O título "A baleia" remete ao clássico livro de Herman Melville "Moby Dick", onde se narra a obsessão de vingança de um marujo para capturar a baleia que lhe retirou uma das pernas. A história de "Moby Dick" se infiltra no filme como uma metáfora óbvia de um homem sabedor do próprio destino, mas que mesmo assim caminha ao seu encontro. Aronofsky constrói Charlie a partir do peso de sua história pregressa, o passado em que Charlie troca o casamento hétero por uma relação homoafetiva e a ladeira abaixo após esse acontecimento. Ellie (Sadie Sink), a filha do casamento hétero reaparece depois de alguns anos e Charlie tenta resgatá-la desesperadamente, a comprando com 120 mil dólares de herança e com aulas de redação. Mas o que mais fica são os insultos gordofóbicos e homofóbicos que ela profere insistentemente. Tudo soa muito piegas ou apelativo, ainda mais quando a filha posta na internet imagens do pai com o seu estado físico atual. Aronofsky perde a oportunidade de discutir nessas cenas um dos temas mais importantes da contemporaneidade, o do abandono paterno. Fica apenas Charlie tentando se apegar à filha numa tentativa tardia de redenção. Fica claro uma homofobia em alguns diálogos, que Charlie não procura a filha porque a mãe não deixava, ele diz isso e a própria mãe reafirma que o pior da separação deles foi ela ter sido trocada por um homem. A frase "o homem buscava nos salvar de sua triste história", repetida algumas vezes por Charlie é bem significativa em relação à redenção pretendida, pois a triste história aqui seria referente a quê propriamente?     

Há uma premissa implícita em "A baleia" que realmente incomoda. Charlie é um personagem emocionalmente caótico e tremendamente infeliz, que vive dos favores da amiga enfermeira Liz (Hong Chau), que vive o acudindo e evitando uma internação (a única coisa sensata a se fazer nesse caso) que levaria toda a economia que fez durante a vida. Charlie vive com a pressão nos píncaros e inversamente com a qualidade de vida no chão. Ao tratar tudo no limite do drama de Charlie, e o exacerbando ilimitadamente, Aronofsky afunda o filme no melodrama apelativo e carrega o público junto com ele. Esse formato de abordagem é problemática porque nos domina pelas vias do emocional, nos retira da fruição minimamente racional e reflexiva para nos empurrar para uma dependência ao sistema nervoso. Ficamos reativos e irascíveis perante ao filme. Não à toa, é comum ouvir relatos de espectadores que saíram derretidos de tanto chorar no cinema. Nada de mais isso ocorrer, mas quando se perde essa medida quer dizer que ficamos inteiramente à mercê, não conseguimos nos deslocar o mínimo possível para fora do filme para poder também pensa-lo e não apenas senti-lo. Essa proposta é extremamente limitadora do ponto de vista cinematográfico.  

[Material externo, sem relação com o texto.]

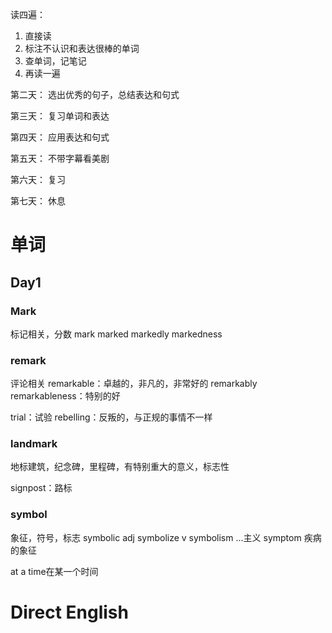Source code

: 读四遍：
1. 直接读
2. 标注不认识和表达很棒的单词
3. 查单词，记笔记
4. 再读一遍

第二天：
选出优秀的句子，总结表达和句式

第三天：
复习单词和表达

第四天：
应用表达和句式

第五天：
不带字幕看美剧

第六天：
复习

第七天：
休息

# 单词
## Day1
### Mark
标记相关，分数
mark
marked
markedly
markedness
### remark
评论相关
remarkable：卓越的，非凡的，非常好的
remarkably
remarkableness：特别的好

trial：试验
rebelling：反叛的，与正规的事情不一样

### landmark
地标建筑，纪念碑，里程碑，有特别重大的意义，标志性

signpost：路标

### symbol
象征，符号，标志
symbolic adj
symbolize v
symbolism    ...主义
symptom 疾病的象征

at a time在某一个时间

# Direct English
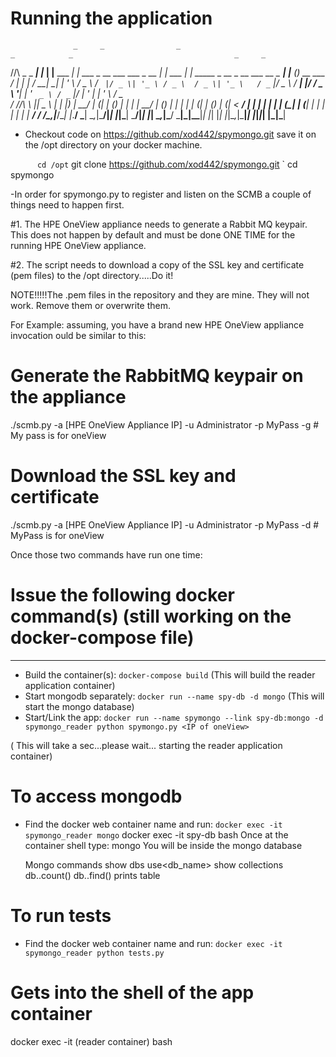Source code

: # Running the application

                  _     _                _                                      _            _                                    _     _
  /\/\  _   _ ___| |_  | |__   ___    __| | ___  _ __   ___    ___  _ __     __| | ___   ___| | _____ _ __   _ __ ___   __ _  ___| |__ (_)_ __   ___
 /    \| | | / __| __| | '_ \ / _ \  / _` |/ _ \| '_ \ / _ \  / _ \| '_ \   / _` |/ _ \ / __| |/ / _ \ '__| | '_ ` _ \ / _` |/ __| '_ \| | '_ \ / _ \
/ /\/\ \ |_| \__ \ |_  | |_) |  __/ | (_| | (_) | | | |  __/ | (_) | | | | | (_| | (_) | (__|   <  __/ |    | | | | | | (_| | (__| | | | | | | |  __/
\/    \/\__,_|___/\__| |_.__/ \___|  \__,_|\___/|_| |_|\___|  \___/|_| |_|  \__,_|\___/ \___|_|\_\___|_|    |_| |_| |_|\__,_|\___|_| |_|_|_| |_|\___|

- Checkout code on https://github.com/xod442/spymongo.git save it on the /opt directory on your docker machine.

`       cd /opt
`       git clone https://github.com/xod442/spymongo.git
`       cd spymongo

-In order for spymongo.py to register and listen on the SCMB a couple of things need to happen first.

#1. The HPE OneView appliance needs to generate a Rabbit MQ keypair.
This does not happen by default and must be done ONE TIME for the running HPE OneView
appliance.

#2. The script needs to download a copy of the SSL key and certificate (pem files) to the /opt directory.....Do it!

NOTE!!!!!The .pem files in the repository and they are mine. They will not work. Remove them or overwrite them.

For Example: assuming, you have a brand new HPE OneView appliance invocation ould be similar to this:

# Generate the RabbitMQ keypair on the appliance

  ./scmb.py -a [HPE OneView Appliance IP] -u Administrator -p MyPass -g    # My pass is for oneView

# Download the SSL key and certificate

  ./scmb.py -a [HPE OneView Appliance IP] -u Administrator -p MyPass -d    # MyPass is for oneView

Once those two commands have run one time:

# Issue the following docker command(s) (still working on the docker-compose file)

---------------------------------------------------------------------------------------------------------
- Build the container(s): `docker-compose build`  (This will build the reader application container)
- Start mongodb separately: `docker run --name spy-db -d mongo` (This will start the mongo database)
- Start/Link the app: `docker run --name spymongo --link spy-db:mongo -d spymongo_reader python spymongo.py <IP of oneView>`

( This will take a sec...please wait... starting the reader application container)


# To access mongodb
- Find the docker web container name and run: `docker exec -it spymongo_reader mongo`
  docker exec -it spy-db bash
  Once at the container shell type: mongo
  You will be inside the mongo database

  Mongo commands
  show dbs
  use<db_name>
  show collections
  db.<collection-name>.count()
  db.<collection-name>.find()   prints table


# To run tests
- Find the docker web container name and run: `docker exec -it spymongo_reader python tests.py`

# Gets into the shell of the app container
docker exec -it (reader container) bash


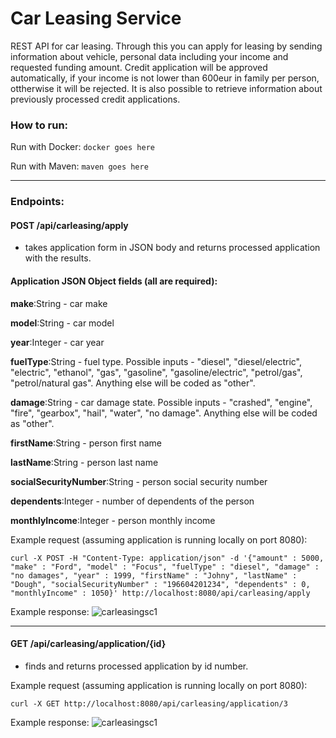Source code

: # Car Leasing Service

REST API for car leasing. Through this you can apply for leasing by sending information about vehicle, personal data including your income and requested funding amount. Credit application will be approved automatically, if your income is not lower than 600eur in family per person, ottherwise it will be rejected. It is also possible to retrieve information about previously processed credit applications.

### How to run:

Run with Docker: `docker goes here`

Run with Maven: `maven goes here`

----
### Endpoints:

#### POST /api/carleasing/apply
* takes application form in JSON body and returns processed application with the results.

#### Application JSON Object fields (all are required):
**make**:String - car make

**model**:String - car model

**year**:Integer - car year

**fuelType**:String - fuel type. Possible inputs - "diesel", "diesel/electric", "electric", "ethanol", "gas", "gasoline", "gasoline/electric", "petrol/gas", "petrol/natural gas". Anything else will be coded as "other".

**damage**:String - car damage state. Possible inputs - "crashed", "engine", "fire", "gearbox", "hail", "water", "no damage". Anything else will be coded as "other".

**firstName**:String - person first name

**lastName**:String - person last name

**socialSecurityNumber**:String - person social security number

**dependents**:Integer - number of dependents of the person

**monthlyIncome**:Integer - person monthly income

Example request (assuming application is running locally on port 8080):

`curl -X POST -H "Content-Type: application/json" -d '{"amount" : 5000, "make" : "Ford", "model" : "Focus", "fuelType" : "diesel", "damage" : "no damages", "year" : 1999, "firstName" : "Johny", "lastName" : "Dough", "socialSecurityNumber" : "196604201234", "dependents" : 0, "monthlyIncome" : 1050}' http://localhost:8080/api/carleasing/apply`

Example response:
![carleasingsc1](https://user-images.githubusercontent.com/49102436/89533087-82d54700-d7fb-11ea-89a8-81a4d7a95e93.jpg)

----
#### GET /api/carleasing/application/{id}
* finds and returns processed application by id number.

Example request (assuming application is running locally on port 8080):

`curl -X GET http://localhost:8080/api/carleasing/application/3`

Example response:
![carleasingsc1](https://user-images.githubusercontent.com/49102436/89533087-82d54700-d7fb-11ea-89a8-81a4d7a95e93.jpg)

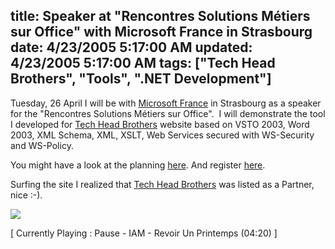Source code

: title: Speaker at &quot;Rencontres Solutions M&#233;tiers sur Office&quot; with Microsoft France in Strasbourg
date: 4/23/2005 5:17:00 AM
updated: 4/23/2005 5:17:00 AM
tags: ["Tech Head Brothers", "Tools", ".NET Development"]
---



Tuesday, 26 April I will be with [Microsoft France](http://www.microsoft.com/france/) in Strasbourg 
as a speaker for the "Rencontres Solutions Métiers sur Office".  I 
will demonstrate the tool I developed for [Tech Head Brothers](http://www.techheadbrothers.com) website based 
on VSTO 2003, Word 2003, XML Schema, XML, XSLT, Web Services secured with 
WS-Security and WS-Policy.

You might have a look at the planning [here](http://www.microsoft.com/france/msdn/office/rencontres/agenda.mspx). 
And register [here](http://www.microsoft.com/france/msdn/office/rencontres/inscription.mspx).

Surfing the site I realized that [Tech Head Brothers](http://www.techheadbrothers.com) was listed as a 
Partner, nice :-).

![](http://membres.lycos.fr/lkempe//mspartenaires.jpg)

[ Currently Playing : Pause - IAM - Revoir Un Printemps (04:20) 
]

Há em "A baleia" um sentimento dado pela construção dramática e narrativa de que a infelicidade de Charlie se deu tanto pelo abandono da família hétero quanto pela obesidade mórbida que desenvolveu, o que para mim é deveras complicado, porque pelo viés fenomenológico, a infelicidade nada tem a ver com escolhas do personagem, nem está necessariamente relacionada com a orientação sexual. A infelicidade pode desabrochar em héteros, magros e em quem pratica dietas balanceadas. Essa confusão dramatúrgica realizada por Aronofsky para fisgar o emocional dos espectadores é pobre e nos leva a premissas falaciosas. A vida das pessoas não se resume a fatos somente, há várias outras complexidades que nos escapam como seres vivos sociais que somos. Para sustentar seus exageros apelativos e impressionar parte da audiência, Aronofsky descamba para estratégias de manipulação grotescas de emoções e pelo conhecimento dos códigos cinematográficos para acentuar traços doentios do personagem e impactar os espectadores. Porque cinema também é e acontece na maneira como o diretor se relaciona com o público, e neste quesito, convenhamos que Aronofsky sempre ultrapassa todos os limites da razoabilidade.  

Um dos personagens que enxergo como um dos menos atrativos é o de Thomas (Ty Simpkins), um jovem religioso da igreja Nova Vida que tentar salvar Charlie pela fé, enquanto eventualmente flerta desengonçadamente com Ellie (o que também não contribui em nada para o filme, inclusive há uma barriga imensa quando ele se tranca no quarto enquanto ela de fora grava a conversa deles). Esse personagem não acrescenta muito à história e sempre que ele está em cena o filme perde demais em interesse. Logicamente, as suas várias tentativas de redenção não funcionam, pois já sabemos desde o início qual será o destino de Charlie. Religião dele e a ciência da enfermeira acabam por desviar a todo o momento a discussão de que homem é esse que vive uma grande crise existencial, não basta apenas constata-la, enriqueceria muito à trama destrincha-la. Aronofsky prefere explorar apenas os excessos, colocando sua câmera em ângulos que cada vez mais levam o personagem para o abismo, não só físico como também narrativo. A câmera o diminui a todo o momento como sujeito. Ela o circunda, mas sempre para retrata-lo como anomalia, como aquele que não consegue comer, andar e levantar sem causar um estrago.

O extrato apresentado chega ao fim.